Since then, modern artists from Picasso and Jacques Lipchitz, to Franz Marc and Mario Marini have all rendered images of the horse. Following in this tradition, my love for horses has inspired me to create eight full scale horses in metal, and three times that many in smaller scale maquettes.
This iron horse will be gestural and abstract, like a three-dimensional sketch, using auto body parts and crude pipes as the sole building materials.
After drawing it out on paper, the next step was to acquire the necessary materials needed to construct the sculpture. To find them, I visited a scrap yard and a you-pick-the part Auto graveyard up on 118th Street in Clearwater. I found the perfect rusted pipes I needed for the legs and took six dented fenders off of wrecked cars at the auto parts yard. I then used a friend’s bender to put a gentle curve in some half inch diameter steel rods that I also got from the scrap yard that day. It was a hard mornings work in the hot sun.

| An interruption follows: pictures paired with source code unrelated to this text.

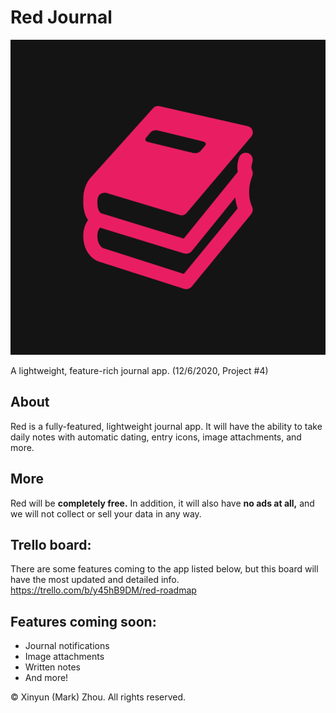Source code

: # Red Journal

![App Icon](Red.png)

A lightweight, feature-rich journal app. (12/6/2020, Project #4)

## About

Red is a fully-featured, lightweight journal app. It will have the ability to take daily notes with automatic dating, entry icons, image attachments, and more. 

## More

Red will be **completely free.** In addition, it will also have **no ads at all,** and we will not collect or sell your data in any way.

## Trello board:
There are some features coming to the app listed below, but this board will have the most updated and detailed info. 
https://trello.com/b/y45hB9DM/red-roadmap

## Features coming soon:
- Journal notifications
- Image attachments
- Written notes
- And more!

© Xinyun (Mark) Zhou. All rights reserved.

The next day David Hauser and I managed to put a gentle bend in the one and three quarter inch diameter steel pipe with the use of a long lever while anchoring the other end securely. As Archimedes said, “Give me a lever long enough, and I can lift the world.” This curved pipe would become the front legs.

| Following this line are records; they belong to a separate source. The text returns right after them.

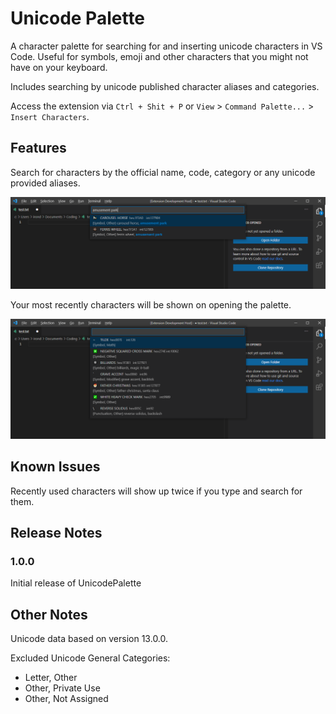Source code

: # Unicode Palette

A character palette for searching for and inserting unicode characters in VS Code. Useful for symbols, emoji and other characters that you might not have on your keyboard.

Includes searching by unicode published character aliases and categories.

Access the extension via `Ctrl + Shit + P` or `View` > `Command Palette...` > `Insert Characters`.

## Features

Search for characters by the official name, code, category or any unicode provided aliases.

![Search by alias](./readmeFiles/aliases.png)

Your most recently characters will be shown on opening the palette.

![Recently used](./readmeFiles/recently_used.png)

## Known Issues

Recently used characters will show up twice if you type and search for them.

## Release Notes

### 1.0.0

Initial release of UnicodePalette

## Other Notes

Unicode data based on version 13.0.0.

Excluded Unicode General Categories:

-   Letter, Other
-   Other, Private Use
-   Other, Not Assigned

Working with auto body parts, fenders and quarter panels is a new experience. I’m using them to define space in an interesting way. I’m treating them as though they were crumpled and torn sheets of paper, roughly delineating the parameters of the horse and establishing mass. I also like the splashes of color they provide. The thin sheet metal is very malleable and the finish gets more interesting as it is hammered and bent. The crumpling and deformation also makes the metal more rigid, adding stability to the sculpture once it is welded..

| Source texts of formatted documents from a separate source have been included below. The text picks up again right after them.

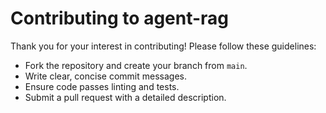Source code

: # Contributing to agent-rag

Thank you for your interest in contributing! Please follow these guidelines:

- Fork the repository and create your branch from `main`.
- Write clear, concise commit messages.
- Ensure code passes linting and tests.
- Submit a pull request with a detailed description.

I’m feeling very good about the progress of the piece after only two days of work. It’s looking exactly as I had imagined and the auto body parts are working better than I hoped.
I completed the head on the third day and was extremely pleased with the way it turned out. I had to fight my tendency to fill it in completely and define every facet of the form. Instead I kept it simple and bold, no eyes ears or mouth, and the result was raw and elegant. I will utilize a similar aesthetic when doing the neck, body, and legs. I have to keep telling myself, less is more.